* **Goal of the exercise**
Could you output each line of the data that follows exactly?

* **Available data**
···
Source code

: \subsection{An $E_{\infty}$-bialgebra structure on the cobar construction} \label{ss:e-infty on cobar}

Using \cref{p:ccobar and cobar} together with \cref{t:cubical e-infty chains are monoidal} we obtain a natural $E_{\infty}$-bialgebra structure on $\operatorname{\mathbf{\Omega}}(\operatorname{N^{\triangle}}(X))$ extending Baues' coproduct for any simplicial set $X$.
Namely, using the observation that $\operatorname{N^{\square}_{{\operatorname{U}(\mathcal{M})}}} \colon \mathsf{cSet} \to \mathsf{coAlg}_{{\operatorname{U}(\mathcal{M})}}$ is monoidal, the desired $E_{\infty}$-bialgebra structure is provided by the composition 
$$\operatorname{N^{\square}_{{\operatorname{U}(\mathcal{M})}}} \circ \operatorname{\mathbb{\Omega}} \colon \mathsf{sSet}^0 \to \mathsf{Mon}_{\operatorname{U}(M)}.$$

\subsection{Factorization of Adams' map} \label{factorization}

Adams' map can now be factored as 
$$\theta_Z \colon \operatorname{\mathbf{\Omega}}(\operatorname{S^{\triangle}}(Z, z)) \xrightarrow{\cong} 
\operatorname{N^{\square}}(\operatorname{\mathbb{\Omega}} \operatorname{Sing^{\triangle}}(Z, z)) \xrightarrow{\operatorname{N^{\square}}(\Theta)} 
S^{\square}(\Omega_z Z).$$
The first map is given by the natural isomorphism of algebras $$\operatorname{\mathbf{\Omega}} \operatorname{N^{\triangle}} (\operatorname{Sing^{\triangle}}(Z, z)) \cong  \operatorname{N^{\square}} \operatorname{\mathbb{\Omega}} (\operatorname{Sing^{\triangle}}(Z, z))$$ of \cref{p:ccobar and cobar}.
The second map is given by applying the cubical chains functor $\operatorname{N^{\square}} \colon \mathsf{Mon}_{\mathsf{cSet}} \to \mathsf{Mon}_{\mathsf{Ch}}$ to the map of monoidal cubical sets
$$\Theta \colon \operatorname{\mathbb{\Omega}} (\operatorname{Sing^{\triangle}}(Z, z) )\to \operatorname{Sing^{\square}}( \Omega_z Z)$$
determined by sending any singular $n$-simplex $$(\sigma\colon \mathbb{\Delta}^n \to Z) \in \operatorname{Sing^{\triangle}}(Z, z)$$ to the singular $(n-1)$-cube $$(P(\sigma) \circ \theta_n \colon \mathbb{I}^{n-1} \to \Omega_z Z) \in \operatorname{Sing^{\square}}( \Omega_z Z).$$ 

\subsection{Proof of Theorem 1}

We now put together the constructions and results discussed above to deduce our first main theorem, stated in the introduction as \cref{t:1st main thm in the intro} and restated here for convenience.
···
* **Expected output**
Source code

: \subsection{An $E_{\infty}$-bialgebra structure on the cobar construction} \label{ss:e-infty on cobar}

Using \cref{p:ccobar and cobar} together with \cref{t:cubical e-infty chains are monoidal} we obtain a natural $E_{\infty}$-bialgebra structure on $\operatorname{\mathbf{\Omega}}(\operatorname{N^{\triangle}}(X))$ extending Baues' coproduct for any simplicial set $X$.
Namely, using the observation that $\operatorname{N^{\square}_{{\operatorname{U}(\mathcal{M})}}} \colon \mathsf{cSet} \to \mathsf{coAlg}_{{\operatorname{U}(\mathcal{M})}}$ is monoidal, the desired $E_{\infty}$-bialgebra structure is provided by the composition 
$$\operatorname{N^{\square}_{{\operatorname{U}(\mathcal{M})}}} \circ \operatorname{\mathbb{\Omega}} \colon \mathsf{sSet}^0 \to \mathsf{Mon}_{\operatorname{U}(M)}.$$

\subsection{Factorization of Adams' map} \label{factorization}

Adams' map can now be factored as 
$$\theta_Z \colon \operatorname{\mathbf{\Omega}}(\operatorname{S^{\triangle}}(Z, z)) \xrightarrow{\cong} 
\operatorname{N^{\square}}(\operatorname{\mathbb{\Omega}} \operatorname{Sing^{\triangle}}(Z, z)) \xrightarrow{\operatorname{N^{\square}}(\Theta)} 
S^{\square}(\Omega_z Z).$$
The first map is given by the natural isomorphism of algebras $$\operatorname{\mathbf{\Omega}} \operatorname{N^{\triangle}} (\operatorname{Sing^{\triangle}}(Z, z)) \cong  \operatorname{N^{\square}} \operatorname{\mathbb{\Omega}} (\operatorname{Sing^{\triangle}}(Z, z))$$ of \cref{p:ccobar and cobar}.
The second map is given by applying the cubical chains functor $\operatorname{N^{\square}} \colon \mathsf{Mon}_{\mathsf{cSet}} \to \mathsf{Mon}_{\mathsf{Ch}}$ to the map of monoidal cubical sets
$$\Theta \colon \operatorname{\mathbb{\Omega}} (\operatorname{Sing^{\triangle}}(Z, z) )\to \operatorname{Sing^{\square}}( \Omega_z Z)$$
determined by sending any singular $n$-simplex $$(\sigma\colon \mathbb{\Delta}^n \to Z) \in \operatorname{Sing^{\triangle}}(Z, z)$$ to the singular $(n-1)$-cube $$(P(\sigma) \circ \theta_n \colon \mathbb{I}^{n-1} \to \Omega_z Z) \in \operatorname{Sing^{\square}}( \Omega_z Z).$$ 

\subsection{Proof of Theorem 1}

We now put together the constructions and results discussed above to deduce our first main theorem, stated in the introduction as \cref{t:1st main thm in the intro} and restated here for convenience.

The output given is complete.